It’s Time for an Honest Conversation about the Redeployment of EB-5 Investor Funds

What Is Redeployment, and Why Is It Sometimes Necessary?

Redeployment can often be a “taboo” topic in the EB-5 industry. Many investors do not understand what it is, how it works, or why it may be needed. With recent changes and a subsequent legal challenge to USCIS sustainment period policy, the redeployment of funds has been placed firmly in the limelight.

Redeployment represents one of the biggest risks involved in an EB-5 investment. As a result, we want you to be fully informed on this subject so you can make the best investment decision for you and your family.

Any investment in which EB-5 funds may need to be redeployed raises three key concerns. First, how likely are funds to be redeployed? Second, what is the track record of the EB-5 fund manager responsible for redeploying EB-5 funds? Third, how likely is the redeployment project to succeed?

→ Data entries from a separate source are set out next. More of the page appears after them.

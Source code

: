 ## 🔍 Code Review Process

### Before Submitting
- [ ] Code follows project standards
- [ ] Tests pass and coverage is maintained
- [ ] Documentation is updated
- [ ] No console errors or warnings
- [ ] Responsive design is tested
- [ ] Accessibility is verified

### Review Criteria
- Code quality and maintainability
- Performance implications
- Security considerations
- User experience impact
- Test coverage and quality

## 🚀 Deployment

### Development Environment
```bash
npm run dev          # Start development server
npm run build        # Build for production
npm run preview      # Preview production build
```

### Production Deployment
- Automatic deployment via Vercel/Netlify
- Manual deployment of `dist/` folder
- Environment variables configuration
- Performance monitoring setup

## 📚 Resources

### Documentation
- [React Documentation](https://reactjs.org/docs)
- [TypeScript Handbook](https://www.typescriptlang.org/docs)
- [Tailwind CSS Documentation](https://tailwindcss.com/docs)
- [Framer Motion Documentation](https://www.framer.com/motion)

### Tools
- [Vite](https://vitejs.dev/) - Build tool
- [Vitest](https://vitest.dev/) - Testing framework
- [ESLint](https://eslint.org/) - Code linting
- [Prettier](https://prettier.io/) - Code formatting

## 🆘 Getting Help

Redeployment is sometimes necessary due to a requirement that EB-5 investors’ funds remain invested for a specific period, referred to as the sustainment period. The sustainment period, also referred to as the “at-risk period,” is the time during which an EB-5 investor must keep his or her funds invested and at risk of loss. When a project is completed, EB-5 capital is returned to the investment fund. If this occurs before an EB-5 investor’s sustainment period has ended, that investor’s money needs to be redeployed to keep it at risk to fulfill the EB-5 program’s requirements.

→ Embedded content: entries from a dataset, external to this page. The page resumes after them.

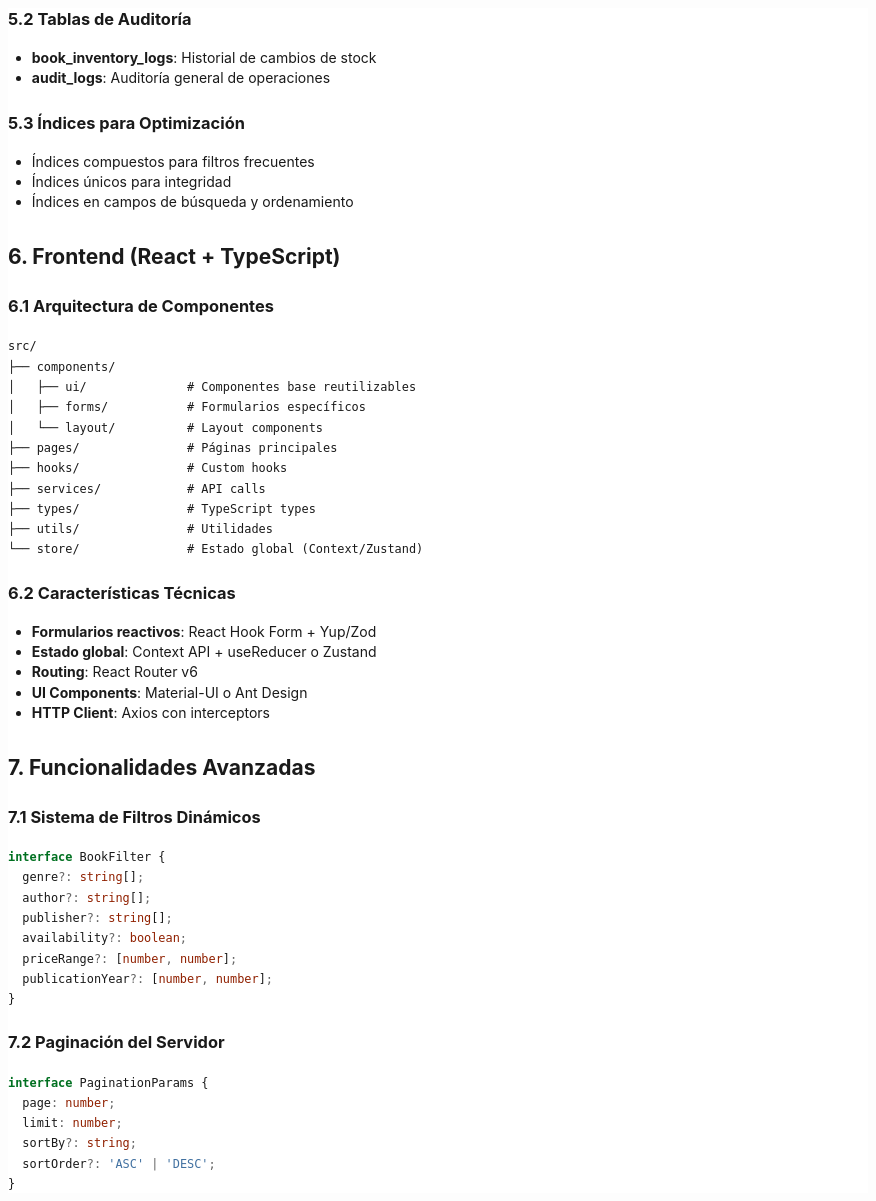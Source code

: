### 5.2 Tablas de Auditoría
- **book_inventory_logs**: Historial de cambios de stock
- **audit_logs**: Auditoría general de operaciones

### 5.3 Índices para Optimización
- Índices compuestos para filtros frecuentes
- Índices únicos para integridad
- Índices en campos de búsqueda y ordenamiento

## 6. Frontend (React + TypeScript)

### 6.1 Arquitectura de Componentes
```
src/
├── components/
│   ├── ui/              # Componentes base reutilizables
│   ├── forms/           # Formularios específicos
│   └── layout/          # Layout components
├── pages/               # Páginas principales
├── hooks/               # Custom hooks
├── services/            # API calls
├── types/               # TypeScript types
├── utils/               # Utilidades
└── store/               # Estado global (Context/Zustand)
```

### 6.2 Características Técnicas
- **Formularios reactivos**: React Hook Form + Yup/Zod
- **Estado global**: Context API + useReducer o Zustand
- **Routing**: React Router v6
- **UI Components**: Material-UI o Ant Design
- **HTTP Client**: Axios con interceptors

## 7. Funcionalidades Avanzadas

### 7.1 Sistema de Filtros Dinámicos
```typescript
interface BookFilter {
  genre?: string[];
  author?: string[];
  publisher?: string[];
  availability?: boolean;
  priceRange?: [number, number];
  publicationYear?: [number, number];
}
```

### 7.2 Paginación del Servidor
```typescript
interface PaginationParams {
  page: number;
  limit: number;
  sortBy?: string;
  sortOrder?: 'ASC' | 'DESC';
}
```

In this article, we begin by looking at the current state of sustainment period policy and some uncertainty being caused by a new lawsuit. We then explore how regional centers take differing approaches to redeployment. Next, we offer some suggestions for how you can avoid redeployment. And finally, we share the key information you need to know if you cannot or choose not to avoid projects that are likely to face redeployment.

Recent Change and a Legal Challenge to Sustainment Period Policy

The Original Sustainment Period (Two-Year Conditional Residence)

The passage of the EB-5 Reform and Integrity Act (“RIA”) in May 2022 raised new questions about the definition of sustainment period. The RIA amended existing EB-5 regulations to state that EB-5 investor funds should remain invested for “not less than 2 years”. Prior to this change, the two-year sustainment period for an EB-5 investment was defined as the investor’s two-year period of conditional residency. So, under the pre-RIA definition, an EB-5 investor was not eligible to have his or her EB-5 investment repaid until after he or she had obtained a Conditional Green Card and held it for two years. This rule remains in effect for all those who made EB-5 investments prior to the passage of the RIA.

The New Two-Year Sustainment Period

In October 2023, USCIS published its interpretation of the changes made by the RIA related to the sustainment period. With this announcement, USCIS effectively changed the sustainment period to be only the two-year period following investment. Under this new policy, the sustainment period is no longer tied to the immigration process of an EB-5 investor. In other words, USCIS believes that, under the RIA, the investment date—not the date the investor’s Green Card is issued—determines when the sustainment period begins.

IIUSA’s Lawsuit and Proposed Five-Year Sustainment Period

On March 29, 2024, Invest in the USA (IIUSA), a membership-based 501(c)(6) not-for-profit industry trade association for the EB-5 Regional Center Program, filed a lawsuit against USCIS. This lawsuit was filed without notice to IIUSA members under a decision made by its board of directors. In the lawsuit, IIUSA challenges the new two-year sustainment period policy outlined above on the basis that it was implemented improperly. The lawsuit seeks to have the policy reversed, leading to sustainment period reverting to its pre-RIA definition.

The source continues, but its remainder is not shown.